4.1 Input Formatting

The input field is constructed as:

### Schema:
<CREATE TABLE ...>

### Question:
<question text>

This makes it explicit which text is schema and which is the natural-language question, and is designed to reduce schema hallucinations.

4.2 SQL Normalization

We apply a light normalization step to the SQL:

  • Strip leading/trailing whitespace.
  • Collapse runs of whitespace (spaces, tabs, newlines) into a single space.

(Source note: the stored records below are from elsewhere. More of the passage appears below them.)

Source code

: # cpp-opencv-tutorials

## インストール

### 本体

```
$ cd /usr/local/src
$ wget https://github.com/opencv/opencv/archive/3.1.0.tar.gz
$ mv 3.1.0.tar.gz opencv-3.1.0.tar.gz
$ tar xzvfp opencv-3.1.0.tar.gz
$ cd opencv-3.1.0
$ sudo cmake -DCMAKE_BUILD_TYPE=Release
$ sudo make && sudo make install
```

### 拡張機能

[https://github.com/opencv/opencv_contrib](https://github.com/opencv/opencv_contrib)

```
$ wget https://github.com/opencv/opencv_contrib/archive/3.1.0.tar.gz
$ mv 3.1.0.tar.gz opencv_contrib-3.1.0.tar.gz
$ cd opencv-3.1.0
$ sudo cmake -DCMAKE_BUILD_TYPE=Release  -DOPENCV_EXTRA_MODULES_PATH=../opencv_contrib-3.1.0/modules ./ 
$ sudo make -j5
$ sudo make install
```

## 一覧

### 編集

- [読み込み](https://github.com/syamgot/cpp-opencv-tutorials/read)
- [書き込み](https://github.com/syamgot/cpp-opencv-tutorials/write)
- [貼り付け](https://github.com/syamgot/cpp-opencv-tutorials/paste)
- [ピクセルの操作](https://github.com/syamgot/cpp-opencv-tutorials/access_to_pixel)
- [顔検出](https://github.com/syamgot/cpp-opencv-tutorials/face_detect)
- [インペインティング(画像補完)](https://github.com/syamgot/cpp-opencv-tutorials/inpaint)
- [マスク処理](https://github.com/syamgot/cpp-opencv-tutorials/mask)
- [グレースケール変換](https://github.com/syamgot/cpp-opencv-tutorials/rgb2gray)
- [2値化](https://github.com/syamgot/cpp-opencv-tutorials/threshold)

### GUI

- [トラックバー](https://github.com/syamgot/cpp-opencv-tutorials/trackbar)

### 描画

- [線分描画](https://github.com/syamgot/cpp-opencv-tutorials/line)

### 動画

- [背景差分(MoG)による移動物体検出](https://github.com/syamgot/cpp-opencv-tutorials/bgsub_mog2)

This keeps formatting consistent without changing the semantics of the query.


5. Preprocessing Script

The main entry point for preprocessing is:

File: scripts/build_dataset.py

5.1 Command-Line Interface

Basic usage (full dataset):

python scripts/build_dataset.py

Common options:

  • --out_dir:

    • Default: data/processed
    • Destination directory for train.jsonl and val.jsonl.
  • --val_ratio:

    • Default: 0.08
    • Fraction of examples to use for validation.
  • --seed:

    • Default: 42
    • Random seed for deterministic splitting.
  • --max_rows:

    • Optional integer.
    • If provided, limits the number of rows used from the input dataset.
    • Useful for quick dev runs.
  • --overwrite:

    • Flag.
    • Overwrite existing output files if they exist.
  • --input_jsonl:

    • Optional path to a local JSONL file containing raw records with keys:
      • question, context, answer.
    • When provided, the script does not download from Hugging Face and uses this file instead (useful for offline/dev testing).

Example commands:

# Full preprocessing with default settings
python scripts/build_dataset.py

# Quick dev run on a subset (e.g., 2000 rows)
python scripts/build_dataset.py --max_rows 2000

# Offline/dev mode using a local fixture
python scripts/build_dataset.py \
  --input_jsonl tests/fixtures/sql_create_context_sample.jsonl \
  --out_dir /tmp/sqlcc_dev \
  --val_ratio 0.4 \
  --overwrite

The script logs progress (dataset loading, splitting, writing files) and prints a final summary with row counts and output paths.


6. Notes on Version Control

  • The data/ directory is not committed to version control.
  • All processed files (data/processed/*.jsonl) are generated locally and can be safely recreated using scripts/build_dataset.py at any time.

This keeps the repository lightweight while maintaining full reproducibility of the training data pipeline.